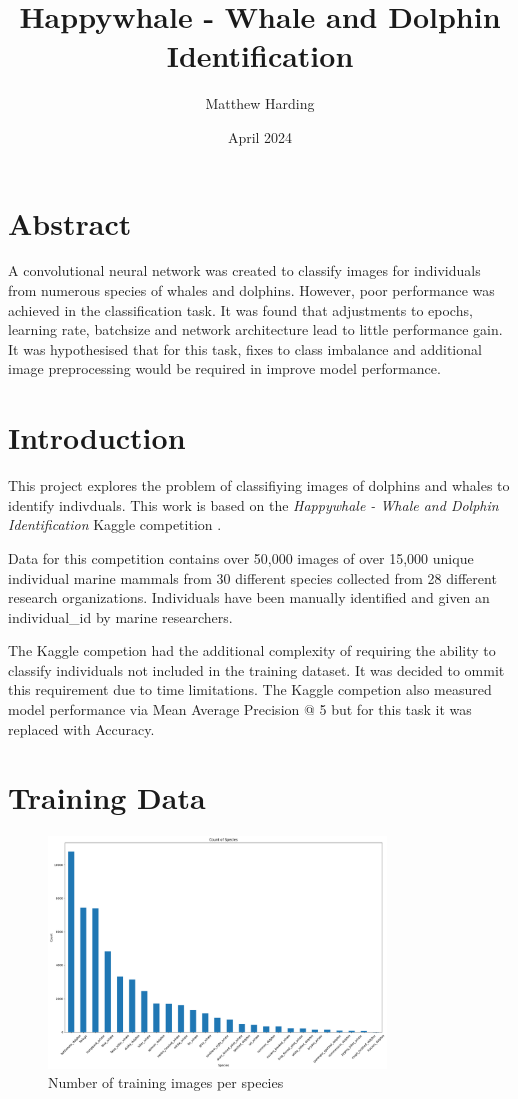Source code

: \documentclass{article}
\title{Happywhale - Whale and Dolphin Identification}
\author{Matthew Harding}
\date{April 2024}
\begin{document}
\maketitle

\section{Abstract}
A convolutional neural network was created to classify images for individuals from numerous species of whales and dolphins. However, poor performance was achieved in the classification task.
It was found that adjustments to epochs, learning rate, batchsize and network architecture lead to little performance gain. It was hypothesised that for this task, fixes to class imbalance and additional image preprocessing would 
be required in improve model performance.

\section{Introduction}
This project explores the problem of classifiying images of dolphins and whales to identify indivduals. This work 
is based on the \emph{Happywhale - Whale and Dolphin Identification} Kaggle competition \cite{kaggle_comp}.

Data for this competition contains over 50,000 images of over 15,000 unique individual marine mammals from 30 different species collected from 28 different research organizations. 
Individuals have been manually identified and given an individual\_id by marine researchers.

The Kaggle competion had the additional complexity of requiring the ability to classify individuals not included in the training dataset. It was decided to ommit this requirement due to time limitations. The Kaggle competion also measured model performance via Mean Average Precision @ 5 but for this task it was replaced with Accuracy.

\section{Training Data}

\begin{figure}[!htb]
    \centering
    \includegraphics[width=0.8\textwidth]{species_histogram.png}
    \caption{Number of training images per species}
    \label{fig:species_count_histogram}
\end{figure}
\end{document}
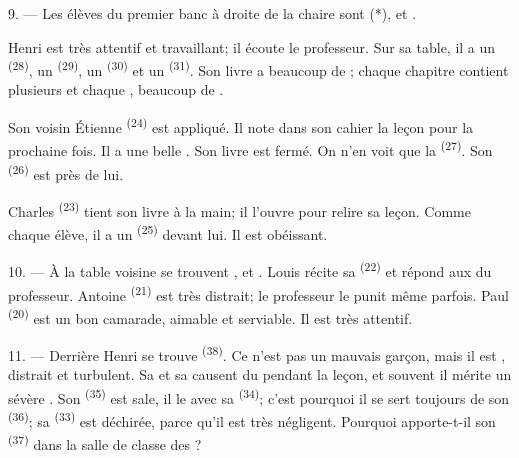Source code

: \VUsaut{3.0mm}

9. --- Les élèves du premier banc à droite de la chaire sont 
(*),  et .

Henri est très attentif et travaillant; il écoute le professeur. Sur sa table,
il a un  \textsuperscript{(28)}, un 
\textsuperscript{(29)}, un  \textsuperscript{(30)} et un
 \textsuperscript{(31)}. Son livre a beaucoup de
; chaque chapitre contient plusieurs  et
chaque , beaucoup de .

Son voisin Étienne \textsuperscript{(24)} est appliqué. Il note dans son cahier
la leçon pour la prochaine fois. Il a une belle . Son livre
est fermé. On n'en voit que la  \textsuperscript{(27)}. Son
 \textsuperscript{(26)} est près de lui.

Charles \textsuperscript{(23)} tient son livre à la main; il l'ouvre pour
relire sa leçon. Comme chaque élève, il a un 
\textsuperscript{(25)} devant lui. Il est obéissant.

10. --- À la table voisine se trouvent ,  et
. Louis récite sa  \textsuperscript{(22)} et répond
aux  du professeur. Antoine \textsuperscript{(21)} est très
distrait; le professeur le punit même parfois. Paul \textsuperscript{(20)} est
un bon camarade, aimable et serviable. Il est très attentif.

\VUsaut{4.2mm}
\VUsaut{3.2mm}

11. --- Derrière Henri se trouve  \textsuperscript{(38)}. Ce
n'est pas un mauvais garçon, mais il est , distrait et
turbulent. Sa  et sa  causent du
 pendant la leçon, et souvent il mérite un sévère
. Son 
\textsuperscript{(35)} est sale, il le  avec sa
 \textsuperscript{(34)}; c'est pourquoi il se sert toujours de
son  \textsuperscript{(36)}; sa 
\textsuperscript{(33)} est déchirée, parce qu'il est très négligent. Pourquoi
apporte-t-il son  \textsuperscript{(37)} dans la salle
de classe des ?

........

> **PROBLEM TO SOLVE**
The task calls for all records to be set down precisely, excluding any images.

> **EXERCISE ANSWER**
Source code

: \documentclass{article}
\title{Happywhale - Whale and Dolphin Identification}
\author{Matthew Harding}
\date{April 2024}
\begin{document}
\maketitle

\section{Abstract}
A convolutional neural network was created to classify images for individuals from numerous species of whales and dolphins. However, poor performance was achieved in the classification task.
It was found that adjustments to epochs, learning rate, batchsize and network architecture lead to little performance gain. It was hypothesised that for this task, fixes to class imbalance and additional image preprocessing would 
be required in improve model performance.

\section{Introduction}
This project explores the problem of classifiying images of dolphins and whales to identify indivduals. This work 
is based on the \emph{Happywhale - Whale and Dolphin Identification} Kaggle competition \cite{kaggle_comp}.

Data for this competition contains over 50,000 images of over 15,000 unique individual marine mammals from 30 different species collected from 28 different research organizations. 
Individuals have been manually identified and given an individual\_id by marine researchers.

The Kaggle competion had the additional complexity of requiring the ability to classify individuals not included in the training dataset. It was decided to ommit this requirement due to time limitations. The Kaggle competion also measured model performance via Mean Average Precision @ 5 but for this task it was replaced with Accuracy.

\section{Training Data}

\begin{figure}[!htb]
    \centering
    \includegraphics[width=0.8\textwidth]{species_histogram.png}
    \caption{Number of training images per species}
    \label{fig:species_count_histogram}
\end{figure}
\end{document}
Source code

: \VUsaut{3.0mm}

9. --- Les élèves du premier banc à droite de la chaire sont 
(*),  et .

Henri est très attentif et travaillant; il écoute le professeur. Sur sa table,
il a un  \textsuperscript{(28)}, un 
\textsuperscript{(29)}, un  \textsuperscript{(30)} et un
 \textsuperscript{(31)}. Son livre a beaucoup de
; chaque chapitre contient plusieurs  et
chaque , beaucoup de .

Son voisin Étienne \textsuperscript{(24)} est appliqué. Il note dans son cahier
la leçon pour la prochaine fois. Il a une belle . Son livre
est fermé. On n'en voit que la  \textsuperscript{(27)}. Son
 \textsuperscript{(26)} est près de lui.

Charles \textsuperscript{(23)} tient son livre à la main; il l'ouvre pour
relire sa leçon. Comme chaque élève, il a un 
\textsuperscript{(25)} devant lui. Il est obéissant.

10. --- À la table voisine se trouvent ,  et
. Louis récite sa  \textsuperscript{(22)} et répond
aux  du professeur. Antoine \textsuperscript{(21)} est très
distrait; le professeur le punit même parfois. Paul \textsuperscript{(20)} est
un bon camarade, aimable et serviable. Il est très attentif.

\VUsaut{4.2mm}
\VUsaut{3.2mm}

11. --- Derrière Henri se trouve  \textsuperscript{(38)}. Ce
n'est pas un mauvais garçon, mais il est , distrait et
turbulent. Sa  et sa  causent du
 pendant la leçon, et souvent il mérite un sévère
. Son 
\textsuperscript{(35)} est sale, il le  avec sa
 \textsuperscript{(34)}; c'est pourquoi il se sert toujours de
son  \textsuperscript{(36)}; sa 
\textsuperscript{(33)} est déchirée, parce qu'il est très négligent. Pourquoi
apporte-t-il son  \textsuperscript{(37)} dans la salle
de classe des ?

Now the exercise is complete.